Events - Colloquia & Seminars
CCIS Colloquium Spring 2006
Byzantine Fault-Tolerance and Beyond
Speaker: Jean-Philippe Martin
Affiliation: University of Texas at Austin
Host: Jay Aslam
Date: Thursday, April 27, 2006
Talk: 12:00 pm, 110 WVH
Abstract
Computer systems should be trustworthy in the sense that they should reliably answer requests from legitimate users and protect confidential information from unauthorized users. Building this kind of systems is challenging, even more so in the increasingly common case where control is split between multiple administrative domains.

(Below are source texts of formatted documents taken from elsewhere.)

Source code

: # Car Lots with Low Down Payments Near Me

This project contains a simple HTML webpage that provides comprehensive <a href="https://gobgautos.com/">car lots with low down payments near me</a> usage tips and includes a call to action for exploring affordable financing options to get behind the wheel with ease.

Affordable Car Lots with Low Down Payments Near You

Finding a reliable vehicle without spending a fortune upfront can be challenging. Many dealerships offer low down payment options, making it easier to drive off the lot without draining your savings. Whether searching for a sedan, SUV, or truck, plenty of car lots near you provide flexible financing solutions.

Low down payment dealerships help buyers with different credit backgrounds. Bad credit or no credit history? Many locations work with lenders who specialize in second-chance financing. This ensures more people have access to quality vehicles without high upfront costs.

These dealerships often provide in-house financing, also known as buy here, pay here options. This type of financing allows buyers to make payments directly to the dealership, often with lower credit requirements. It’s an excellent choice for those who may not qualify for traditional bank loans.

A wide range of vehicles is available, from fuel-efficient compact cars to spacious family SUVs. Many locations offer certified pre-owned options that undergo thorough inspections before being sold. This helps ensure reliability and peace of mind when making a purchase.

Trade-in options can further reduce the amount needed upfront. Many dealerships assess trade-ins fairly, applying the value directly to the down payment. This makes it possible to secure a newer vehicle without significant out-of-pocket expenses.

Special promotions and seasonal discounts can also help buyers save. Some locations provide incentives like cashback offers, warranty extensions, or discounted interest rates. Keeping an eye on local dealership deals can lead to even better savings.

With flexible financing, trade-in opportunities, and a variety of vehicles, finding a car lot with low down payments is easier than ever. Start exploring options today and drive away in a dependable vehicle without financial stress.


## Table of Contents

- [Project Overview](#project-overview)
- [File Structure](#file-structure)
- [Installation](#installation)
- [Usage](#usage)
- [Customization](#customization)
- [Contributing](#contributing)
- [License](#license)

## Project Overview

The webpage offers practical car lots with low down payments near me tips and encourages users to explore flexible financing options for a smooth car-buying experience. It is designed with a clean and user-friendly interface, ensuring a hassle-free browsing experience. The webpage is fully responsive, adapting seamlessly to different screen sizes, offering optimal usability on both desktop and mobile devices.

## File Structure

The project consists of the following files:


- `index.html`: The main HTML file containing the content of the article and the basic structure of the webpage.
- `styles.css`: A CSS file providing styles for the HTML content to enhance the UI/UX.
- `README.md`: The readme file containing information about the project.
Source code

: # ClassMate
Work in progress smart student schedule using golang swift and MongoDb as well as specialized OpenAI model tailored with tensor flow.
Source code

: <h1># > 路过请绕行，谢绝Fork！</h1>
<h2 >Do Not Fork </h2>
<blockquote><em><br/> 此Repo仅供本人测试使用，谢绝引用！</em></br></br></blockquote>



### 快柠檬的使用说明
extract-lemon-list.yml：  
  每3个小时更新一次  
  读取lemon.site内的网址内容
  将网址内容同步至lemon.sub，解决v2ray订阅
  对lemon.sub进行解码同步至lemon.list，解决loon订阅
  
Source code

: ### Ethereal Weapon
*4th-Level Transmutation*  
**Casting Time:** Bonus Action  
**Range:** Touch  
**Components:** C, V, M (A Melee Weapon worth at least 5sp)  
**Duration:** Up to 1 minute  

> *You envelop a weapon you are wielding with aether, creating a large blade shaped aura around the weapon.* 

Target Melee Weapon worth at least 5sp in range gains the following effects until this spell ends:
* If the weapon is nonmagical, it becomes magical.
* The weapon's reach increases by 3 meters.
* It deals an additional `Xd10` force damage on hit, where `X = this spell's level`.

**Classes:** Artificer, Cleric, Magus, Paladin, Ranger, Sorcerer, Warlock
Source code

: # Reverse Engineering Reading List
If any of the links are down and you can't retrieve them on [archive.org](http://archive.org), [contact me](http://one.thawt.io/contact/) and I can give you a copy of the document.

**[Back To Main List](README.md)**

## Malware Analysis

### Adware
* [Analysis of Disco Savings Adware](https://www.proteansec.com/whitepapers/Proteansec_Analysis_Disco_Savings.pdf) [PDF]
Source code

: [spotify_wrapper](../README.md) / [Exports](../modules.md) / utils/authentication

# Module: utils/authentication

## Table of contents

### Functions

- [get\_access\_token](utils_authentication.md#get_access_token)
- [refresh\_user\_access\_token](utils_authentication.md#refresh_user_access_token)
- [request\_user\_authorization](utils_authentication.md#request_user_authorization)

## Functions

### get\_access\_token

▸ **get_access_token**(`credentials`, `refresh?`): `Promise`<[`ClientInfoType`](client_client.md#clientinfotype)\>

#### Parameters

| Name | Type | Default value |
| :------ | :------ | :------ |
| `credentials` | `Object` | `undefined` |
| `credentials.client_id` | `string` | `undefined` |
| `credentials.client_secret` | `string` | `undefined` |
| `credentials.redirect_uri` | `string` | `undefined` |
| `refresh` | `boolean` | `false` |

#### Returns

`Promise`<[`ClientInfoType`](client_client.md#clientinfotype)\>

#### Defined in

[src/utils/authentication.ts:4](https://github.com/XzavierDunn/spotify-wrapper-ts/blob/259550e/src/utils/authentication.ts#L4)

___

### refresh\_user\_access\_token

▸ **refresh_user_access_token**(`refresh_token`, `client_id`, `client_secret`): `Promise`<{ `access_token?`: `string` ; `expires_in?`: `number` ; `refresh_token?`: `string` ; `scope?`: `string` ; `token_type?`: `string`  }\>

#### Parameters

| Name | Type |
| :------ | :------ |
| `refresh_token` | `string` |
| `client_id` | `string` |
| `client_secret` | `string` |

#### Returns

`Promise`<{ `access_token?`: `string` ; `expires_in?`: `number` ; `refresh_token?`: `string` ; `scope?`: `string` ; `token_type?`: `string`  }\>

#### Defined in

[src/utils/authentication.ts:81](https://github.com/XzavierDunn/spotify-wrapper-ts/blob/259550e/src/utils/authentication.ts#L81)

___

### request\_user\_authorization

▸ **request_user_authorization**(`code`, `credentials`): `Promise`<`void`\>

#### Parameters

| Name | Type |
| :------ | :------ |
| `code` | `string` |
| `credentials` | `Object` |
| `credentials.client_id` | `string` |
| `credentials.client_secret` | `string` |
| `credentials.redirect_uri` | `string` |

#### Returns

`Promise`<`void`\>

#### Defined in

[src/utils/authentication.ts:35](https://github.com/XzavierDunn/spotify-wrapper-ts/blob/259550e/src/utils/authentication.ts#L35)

Byzantine fault tolerance techniques can elegantly provide reliability without overly increasing the complexity of the system and have recently earned the attention of the system community. In the first part of his talk JP discusses some contributions toward practical Byzantine fault tolerance---in particular, how to reduce the cost of replication and how to reconcile replication with confidentiality. In the second part of the talk, JP argues that Byzantine fault-tolerance alone is not sufficient to deal with cooperative services under multiple administrative domain, where nodes may deviate from their specification not just because they are broken or compromised, but also because they are selfish. To address this challenge, JP proposes BAR, a new failure model that combines concepts from Byzantine fault-tolerance and Game Theory. JP will describe BAR, present an architecture for building BAR services, and briefly discuss BAR-B, a BAR-tolerant cooperative backup system.